EXERCISE BRIEF:
In the data, extract each line that holds the string "zostać".

EXERCISE DATA:
►

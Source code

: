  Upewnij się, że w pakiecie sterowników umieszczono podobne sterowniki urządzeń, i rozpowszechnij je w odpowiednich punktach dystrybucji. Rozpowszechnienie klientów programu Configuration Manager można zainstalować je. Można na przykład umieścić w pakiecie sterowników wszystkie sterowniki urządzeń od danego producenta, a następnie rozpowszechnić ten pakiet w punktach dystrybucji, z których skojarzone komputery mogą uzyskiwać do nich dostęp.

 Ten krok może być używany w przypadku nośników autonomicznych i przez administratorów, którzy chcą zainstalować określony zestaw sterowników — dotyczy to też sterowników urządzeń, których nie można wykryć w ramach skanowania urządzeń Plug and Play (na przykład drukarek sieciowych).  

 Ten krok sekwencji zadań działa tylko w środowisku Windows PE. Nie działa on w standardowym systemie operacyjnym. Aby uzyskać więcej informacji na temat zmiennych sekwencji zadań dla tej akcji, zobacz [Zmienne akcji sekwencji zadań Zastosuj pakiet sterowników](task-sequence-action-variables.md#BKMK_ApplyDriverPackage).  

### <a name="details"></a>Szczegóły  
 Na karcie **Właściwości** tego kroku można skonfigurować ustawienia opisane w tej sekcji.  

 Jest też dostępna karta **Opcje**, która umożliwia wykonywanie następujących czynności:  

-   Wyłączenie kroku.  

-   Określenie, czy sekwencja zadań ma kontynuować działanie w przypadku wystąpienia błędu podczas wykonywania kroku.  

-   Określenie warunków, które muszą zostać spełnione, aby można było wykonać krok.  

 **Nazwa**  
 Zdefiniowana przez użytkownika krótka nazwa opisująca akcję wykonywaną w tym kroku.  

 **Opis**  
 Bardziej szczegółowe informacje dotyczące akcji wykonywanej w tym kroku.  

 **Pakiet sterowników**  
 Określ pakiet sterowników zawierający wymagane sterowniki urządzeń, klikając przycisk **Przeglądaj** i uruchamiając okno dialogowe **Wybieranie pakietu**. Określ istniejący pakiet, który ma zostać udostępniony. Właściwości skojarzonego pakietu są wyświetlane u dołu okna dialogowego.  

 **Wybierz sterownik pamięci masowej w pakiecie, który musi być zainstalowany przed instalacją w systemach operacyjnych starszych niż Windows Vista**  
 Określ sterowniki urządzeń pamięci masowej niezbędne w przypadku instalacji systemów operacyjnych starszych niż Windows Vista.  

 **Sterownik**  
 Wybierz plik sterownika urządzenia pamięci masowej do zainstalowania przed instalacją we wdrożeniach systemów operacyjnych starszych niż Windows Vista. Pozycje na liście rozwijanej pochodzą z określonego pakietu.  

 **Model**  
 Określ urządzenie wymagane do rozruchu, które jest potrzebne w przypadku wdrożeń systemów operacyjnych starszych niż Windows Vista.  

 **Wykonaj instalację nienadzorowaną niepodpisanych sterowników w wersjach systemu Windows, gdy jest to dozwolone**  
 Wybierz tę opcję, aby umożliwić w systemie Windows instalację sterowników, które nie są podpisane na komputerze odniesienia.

◄

WRITTEN REPLY:
-   Określenie warunków, które muszą zostać spełnione, aby można było wykonać krok.  
 Określ pakiet sterowników zawierający wymagane sterowniki urządzeń, klikając przycisk **Przeglądaj** i uruchamiając okno dialogowe **Wybieranie pakietu**. Określ istniejący pakiet, który ma zostać udostępniony. Właściwości skojarzonego pakietu są wyświetlane u dołu okna dialogowego.  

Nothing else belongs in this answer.